--- ACTIVITY ---
Leaving out the pictures, retype the lines from the top of the listing through the line with "2. Souvik Roy" exactly.

--- EXTRACTED DATA ---
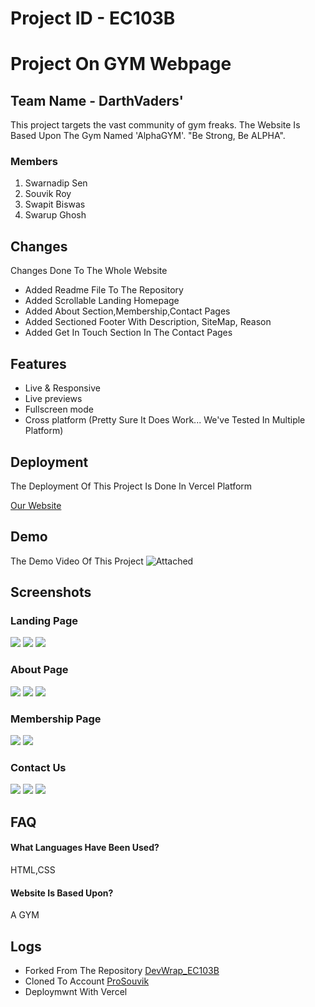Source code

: 
# Project ID - EC103B
# Project On GYM Webpage
## Team Name - DarthVaders'
This project targets the vast community of gym freaks. The Website Is Based Upon The Gym Named 'AlphaGYM'. "Be Strong, Be ALPHA". 


### Members
1. Swarnadip Sen
2. Souvik Roy
3. Swapit Biswas
4. Swarup Ghosh

## Changes
Changes Done To The Whole Website
- Added Readme File To The Repository  
- Added Scrollable Landing Homepage
- Added About Section,Membership,Contact Pages
- Added Sectioned Footer With Description, SiteMap, Reason
- Added Get In Touch Section In The Contact Pages
## Features

- Live & Responsive
- Live previews
- Fullscreen mode
- Cross platform (Pretty Sure It Does Work... We've Tested In Multiple Platform)


## Deployment

The Deployment Of This Project Is Done In Vercel Platform


  [Our Website](https://darth-vaders-ec-103-b.vercel.app/)


## Demo

The Demo Video Of This Project
![Attached](https://www.youtube.com/watch?v=itySUUZsz0g&t=1s)


## Screenshots

### Landing Page
![](https://freeimage.host/i/JMp4pf9)
![](https://freeimage.host/i/JMp4tx2)
![](https://freeimage.host/i/JMp4DVS)
### About Page
![](https://freeimage.host/i/JMp4bi7)
![](https://freeimage.host/i/JMp69Uu)
![](https://freeimage.host/i/JMp4yle)
###  Membership Page
![](https://freeimage.host/i/JMp6dRj)
![](https://freeimage.host/i/JMp6JHb)
### Contact Us
![](https://freeimage.host/i/JMp62Ox)
![](https://freeimage.host/i/JMp63DQ)
![](https://freeimage.host/i/JMp6KxV)

## FAQ

#### What Languages Have Been Used?

HTML,CSS

#### Website Is Based Upon?

A GYM


## Logs
- Forked From The Repository
[DevWrap_EC103B](https://github.com/SC-ECE/DevWrap_EC103B)
- Cloned To Account
[ProSouvik](https://github.com/ProSouvik)
- Deploymwnt With Vercel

--- ANSWER FOR THE TASK ---
Source code

: 
# Project ID - EC103B
# Project On GYM Webpage
## Team Name - DarthVaders'
This project targets the vast community of gym freaks. The Website Is Based Upon The Gym Named 'AlphaGYM'. "Be Strong, Be ALPHA". 


### Members
1. Swarnadip Sen
2. Souvik Roy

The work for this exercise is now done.